Mohamed El Azizi : Les projets structurants qui correspondent le plus aux attentes de ces pays sont ceux qui permettent de faire face aux incertitudes et aux impacts du changement climatique. Ce sont essentiellement les projets permettant un meilleur accès à l’eau potable, comme les infrastructures de dessalement. On les voit un peu partout dans les pays de l’Afrique du Nord, avec comme objectif de sécuriser les ressources en eau. Pour moi, la priorité est d’avancer dans les projets visant à solutionner le problème de pénurie d’eau, la sècheresse qui sévit cette année n’ayant pas atteint ce niveau depuis un certain temps.

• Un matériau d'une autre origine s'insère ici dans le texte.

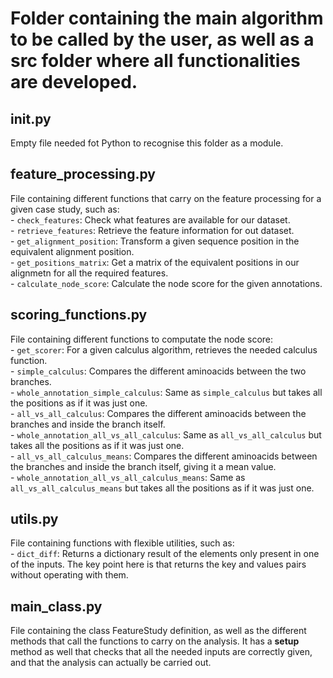 # Folder containing the main algorithm to be called by the user, as well as a src folder where all functionalities are developed.

## __init__.py
Empty file needed fot Python to recognise this folder as a module.

## feature_processing.py
File containing different functions that carry on the feature processing for a given case study, such as:
<br /> - `check_features`: Check what features are available for our dataset.
<br /> - `retrieve_features`: Retrieve the feature information for out dataset.
<br /> - `get_alignment_position`: Transform a given sequence position in the equivalent alignment position.
<br /> - `get_positions_matrix`: Get a matrix of the equivalent positions in our alignmetn for all the required features.
<br /> - `calculate_node_score`: Calculate the node score for the given annotations.

## scoring_functions.py
File containing different functions to computate the node score:
<br /> - `get_scorer`: For a given calculus algorithm, retrieves the needed calculus function.
<br /> - `simple_calculus`: Compares the different aminoacids between the two branches.
<br /> - `whole_annotation_simple_calculus`: Same as `simple_calculus` but takes all the positions as if it was just one.
<br /> - `all_vs_all_calculus`: Compares the different aminoacids between the branches and inside the branch itself.
<br /> - `whole_annotation_all_vs_all_calculus`: Same as `all_vs_all_calculus` but takes all the positions as if it was just one.
<br /> - `all_vs_all_calculus_means`: Compares the different aminoacids between the branches and inside the branch itself, giving it a mean value.
<br /> - `whole_annotation_all_vs_all_calculus_means`: Same as `all_vs_all_calculus_means` but takes all the positions as if it was just one.

## utils.py
File containing functions with flexible utilities, such as:
<br /> - `dict_diff`: Returns a dictionary result of the elements only present in one
    of the inputs. The key point here is that returns the key and values pairs without operating with them.

## main_class.py
File containing the class FeatureStudy definition, as well as the different methods that call the functions to carry on the analysis. It has a __setup__ method as well that checks that all the needed inputs are correctly given, and that the analysis can actually be carried out.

Il faut savoir que la désalinisation permet déjà, à travers les projets structurants développés au Maroc, en Egypte, en Algérie ou en Tunisie, de faire face à un certain nombre de besoins d’accès à l’eau potable mais sert aussi pour l’agriculture. Je prends comme exemple le complexe de dessalement d’eau au niveau d’Agadir, au Maroc. Il permet à la fois de fournir de l’eau à la population mais aussi d’approvisionner le secteur agricole. L’utilisation des énergies renouvelables, pour le fonctionnement des équipements, permet en outre de maitriser les prix et d’inscrire les initiatives dans une perspective durable.
Cela n’enlève en rien l’importance des autres projets structurants comme les autoroutes, les chemins de fer ou encore les aéroports. Nous nous impliquons, en tant que Banque Africaine de Développement, pour accompagner les programmes relatifs au transport ou à d’autres domaines.
Makers Africa : Vous aviez souligné récemment l’importance de la mise en place de nouveaux dispositifs de financement en mobilisant des investissements du secteur privé, notamment à travers les partenariats public-privé (PPP). Quel rôle joue votre institution concernant cette question ?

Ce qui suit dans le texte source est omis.